Week 3

Writing Functions

Over the last few weeks :

We have learned a lot!

tools for reading and writing data:

read_sf / write_sf
read_csv / write_csv
read_excel

tools for data maniputation

filter
select
mutate
group_by
summarize
rollmean, lag

tools to manage/manipulate data type/structure

as.numeric
as.factor
st_as_sf
data.frame

tools for merging and shaping data

inner_join
left_join
right_join
full_join
pivot_longer
pivot_wider

tools for measuring geometries:

st_distance
st_area
st_length
set_units / drop_units

These tools are all functions

R is a statistical computing language that provides features as functions
Even with just its base installation, R provides hundreds of functions:

length(lsf.str("package:base")) + length(lsf.str("package:stats")) + length(lsf.str("package:utils"))
#> [1] 1947

sf provides over 100 more

length(lsf.str("package:sf")) 
#> [1] 150

and the core tidyverse packages (that we use) an additional ~750

length(lsf.str("package:dplyr")) +
length(lsf.str("package:ggplot2")) +
length(lsf.str("package:tidyr")) +
length(lsf.str("package:forcats")) +
length(lsf.str("package:purrr")) 
#> [1] 1025

To date …

We have been using functions written for us - mostly by sf and the tidyverse
This how any commercial GIS suite operates as well
Analysis and workflows are limited to the tools kits and options exposed to the user
In R, a lot more is actually exposed!
Every time we install a new package, we download code that provides new specific features (as functions)
Every time we attach a package to a working session (library()) we are making those functions available/visible

Functions are objects

Just like x = 10 binds the value of 10 to the name x creating an object visible in the environment,
functions are objects that can be called by name to execute a set of directions over defined arguments.

class(sf::st_intersects)
#> [1] "function"
class(sf::st_as_sf)
#> [1] "function"

Our own functions are visable as objects in the environemnt

x = 10
y = data.frame(x = 1:10, y = 10:1)
f = function(x,y){ x  + y }

Advancing your programming skills

One of the best ways to improve your skills as a data scientist is to write functions.
Functions allow you to automate common tasks in a more general way than copy-and-pasting.
The more times you apply a function, the more incentive you have to optimize it for speed/accuracy
The more creative/unique your analyses and questions can be

So why write functions opposed to scripts?

The process can be named
As requirements change, you only need to update code in one place
You eliminate the chance of making incidental mistakes when you copy and paste (forgetting to change dist_to_state to dist_to_border).
functions can be ‘sourced’ into Qmd/Rmd files and R Scripts
You save yourself time

Rule of thumb

Data is the first argument (better for pipes!)
Whenever you have copy-and pasted code more than twice you should write a function

For example how many times have we coded:

states = USAboundaries::us_states() |> 
  filter(!name %in% c("Hawaii", "Puerto Rico", "Alaska"))

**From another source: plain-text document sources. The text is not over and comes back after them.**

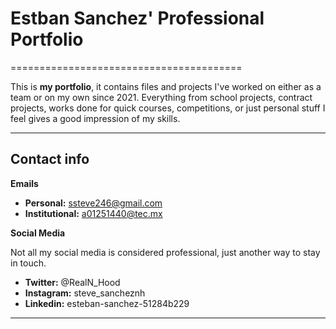 # Estban Sanchez' Professional Portfolio
========================================

This is **my portfolio**, it contains files and projects I've worked on either as a team or on my own since 2021. Everything from school projects, contract projects, works done for quick courses, competitions, or just personal stuff I feel gives a good impression of my skills.

------------------
## Contact info

**Emails**
  - **Personal:** ssteve246@gmail.com
  - **Institutional:** a01251440@tec.mx

**Social Media**

Not all my social media is considered professional, just another way to stay in touch.

  - **Twitter:** @RealN_Hood
  - **Instagram:** steve_sancheznh
  - **Linkedin:** esteban-sanchez-51284b229
------------------
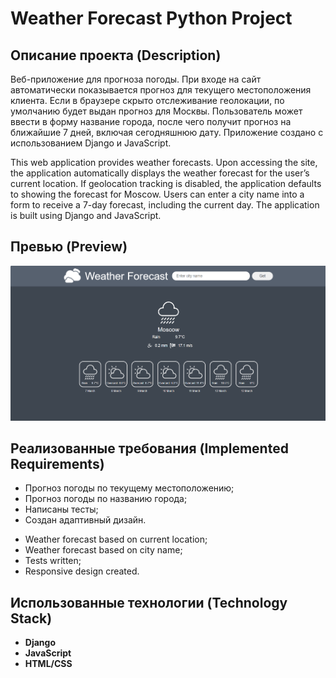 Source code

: # Weather Forecast Python Project

## Описание проекта (Description)

Веб-приложение для прогноза погоды.
При входе на сайт автоматически показывается прогноз для текущего местоположения клиента.
Если в браузере скрыто отслеживание геолокации, по умолчанию будет выдан прогноз для Москвы.
Пользователь может ввести в форму название города, после чего получит прогноз на ближайшие 7 дней, включая сегодняшнюю дату.
Приложение создано с использованием Django и JavaScript.

This web application provides weather forecasts.
Upon accessing the site, the application automatically displays the weather forecast for the user’s current location.
If geolocation tracking is disabled, the application defaults to showing the forecast for Moscow.
Users can enter a city name into a form to receive a 7-day forecast, including the current day.
The application is built using Django and JavaScript.

## Превью (Preview)

![Превью сайта](preview.png)

## Реализованные требования (Implemented Requirements)

- Прогноз погоды по текущему местоположению;
- Прогноз погоды по названию города;
- Написаны тесты;
- Создан адаптивный дизайн.

<!--Space-->

- Weather forecast based on current location;
- Weather forecast based on city name;
- Tests written;
- Responsive design created.

## Использованные технологии (Technology Stack)

- **Django**
- **JavaScript**
- **HTML/CSS** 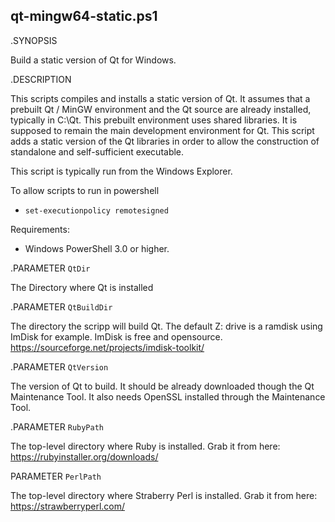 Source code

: ## qt-mingw64-static.ps1

 .SYNOPSIS

  Build a static version of Qt for Windows.

 .DESCRIPTION

  This scripts compiles and installs a static version of Qt.
  It assumes that a prebuilt Qt / MinGW environment and the Qt source are
  already installed, typically in C:\Qt. This prebuilt environment uses shared
  libraries. It is supposed to remain the main development environment for Qt.
  This script adds a static version of the Qt libraries in order to allow the
  construction of standalone and self-sufficient executable.

  This script is typically run from the Windows Explorer.

  To allow scripts to run in powershell
  - `set-executionpolicy remotesigned`

  Requirements:
  - Windows PowerShell 3.0 or higher.

 .PARAMETER `QtDir`

  The Directory where Qt is installed

 .PARAMETER `QtBuildDir`

  The directory the scripp will build Qt. The default Z: drive
  is a ramdisk using ImDisk for example. ImDisk is free and opensource.
  https://sourceforge.net/projects/imdisk-toolkit/

 .PARAMETER `QtVersion`

  The version of Qt to build. It should be already downloaded though the
  Qt Maintenance Tool. It also needs OpenSSL installed through the Maintenance Tool.

 .PARAMETER `RubyPath`

  The top-level directory where Ruby is installed.
  Grab it from here: https://rubyinstaller.org/downloads/

  PARAMETER `PerlPath`

  The top-level directory where Straberry Perl is installed.
  Grab it from here: https://strawberryperl.com/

Or made the same table with knitr/kableExtra only changing the col.names and data.frame
Or calculated a distance, changed the units, and dropped them?
All of these task are repetitive and prone to making errors that could impact our analysis but not break our code…

The form of a function:

Creating a function follows the form:

name = function(arg1, arg2, *){
  code
  ..
  return(...)
}

Where:

name is the function name (e.g. st_as_sf)
- This is the name on which R is able to call the object
arg1 is the first input
arg2 is the second input
* is any other argument you want to define
code ... defines the instructions to carry out on arg1 and arg2
return(...) is what the function returns

Defining a function

To define a function we need to identify the code we have, and what can/should generalized for future uses?

states = USAboundaries::us_states() |> 
  filter(!name %in% c("Hawaii", "Puerto Rico", "Alaska"))

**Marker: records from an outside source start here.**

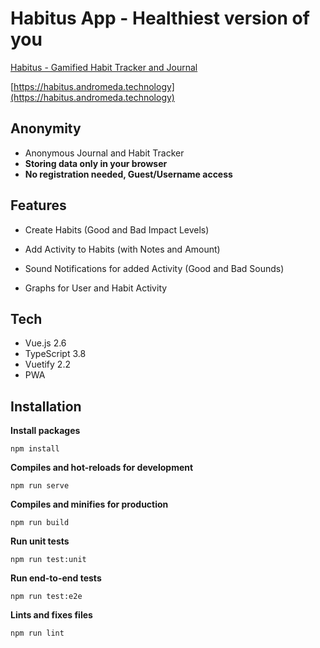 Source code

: # Habitus App - Healthiest version of you

[Habitus - Gamified Habit Tracker and Journal](https://habitus.andromeda.technology)

[https://habitus.andromeda.technology](https://habitus.andromeda.technology)

## Anonymity

- Anonymous Journal and Habit Tracker
- **Storing data only in your browser**
- **No registration needed, Guest/Username access**

## Features

- Create Habits (Good and Bad Impact Levels)
- Add Activity to Habits (with Notes and Amount)

- Sound Notifications for added Activity (Good and Bad Sounds)
- Graphs for User and Habit Activity

## Tech

- Vue.js 2.6
- TypeScript 3.8
- Vuetify 2.2
- PWA

## Installation

**Install packages**

`npm install`

**Compiles and hot-reloads for development**

`npm run serve`

**Compiles and minifies for production**

`npm run build`

**Run unit tests**

`npm run test:unit`

**Run end-to-end tests**

`npm run test:e2e`

**Lints and fixes files**

`npm run lint`
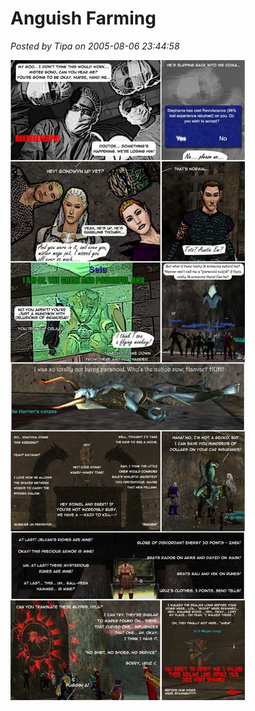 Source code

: # Anguish Farming

*Posted by Tipa on 2005-08-06 23:44:58*

![](../../../uploads/2009/01/2005-08-06-anguish-farming.jpg)

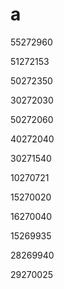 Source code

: # a

55272960

51272153

50272350

30272030

50272060

40272040

30271540

10270721

15270020

16270040

15269935

28269940

29270025
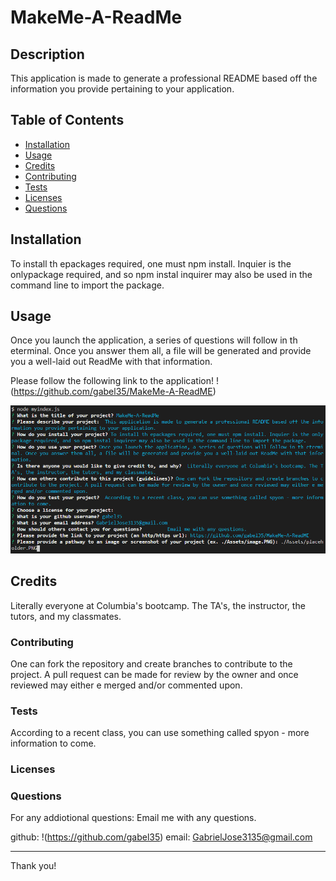 
# MakeMe-A-ReadMe

## Description

This application is made to generate a professional README based off the information you provide pertaining to your application.

## Table of Contents

* [Installation](#installation)
* [Usage](#usage)
* [Credits](#credits)
* [Contributing](#contributing)
* [Tests](#tests)
* [Licenses](#license)
* [Questions](#questions)


## Installation

To install th epackages required, one must npm install. Inquier is the onlypackage required, and so npm instal inquirer may also be used in the command line to import the package.


## Usage

Once you launch the application, a series of questions will follow in th eterminal. Once you answer them all, a file will be generated and provide you a well-laid out ReadMe with that information.

Please follow the following link to the application!
!(https://github.com/gabel35/MakeMe-A-ReadME)

![weather-app](./Assets/placeholder.PNG)


## Credits

 Literally everyone at Columbia's bootcamp. The TA's, the instructor, the tutors, and my classmates.

### Contributing

One can fork the repository and create branches to contribute to the project. A pull request can be made for review by the owner and once reviewed may either e merged and/or commented upon.
        
### Tests

 According to a recent class, you can use something called spyon - more information to come.
        
### Licenses



### Questions

For any addiotional questions:
        Email me with any questions.

github: !(https://github.com/gabel35)
email: GabrielJose3135@gmail.com
        

-------------

Thank you!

Here the input data (us_states) could change
So could the variable name we filter by (name)

Function Signiture

So, lets start with a function that takes general input data and a variable name

get_conus = function(data, var){

}

Function arguments

Function arguments typically include two two broad sets: - the data to compute on, - arguments that control the details of the calculation

In st_transform x is the data, crs is the proj4string/EPSG code
In ms_simplify input is the data, keep defines the directions
In get_conus: data provides the data, var defines the column to filter

Generally, data arguments should come first.
Detail arguments should go on the end
It can be useful - and good practice - to define default values.
- should almost always be the most common value.
- The exceptions to this rule are to do with safety of the process.
  - e.g. na.rm = FALSE

Code body

We then have to carry these generalizations into the function directions using the arguments as our operators:

get_conus = function(data, var){
  conus = filter(data, !get(var) %in% c("Hawaii", "Puerto Rico", "Alaska"))
  return(conus)
}

here, we replace us_states() with data
we use get() to return the value of a named object
We assign our filtered object to the name conus
And explicitly return the conus object from the function
The value returned by the function is usually the last evaluated statement, if we don’t specify return we can take advantage of this default:

get_conus = function(data, var){
  filter(data, !get(var) %in% c("Hawaii", "Puerto Rico", "Alaska"))
}

Using our function:

Like any object, we have to run the lines of code to save it as an object before we can use it directly in our code:
But then …

States

x = get_conus(data = us_states(), var = "name")
plot(x$geometry)

Counties

x2 = get_conus(data = us_counties()[,-9], var = "state_name")
plot(x2$geometry)

Cities

cities = read_csv("../labs/data/uscities.csv") |>
  st_as_sf(coords = c("lng", "lat"), crs = 4326) |> 
  get_conus("state_name")

plot(cities$geometry, pch = 16, cex = .1)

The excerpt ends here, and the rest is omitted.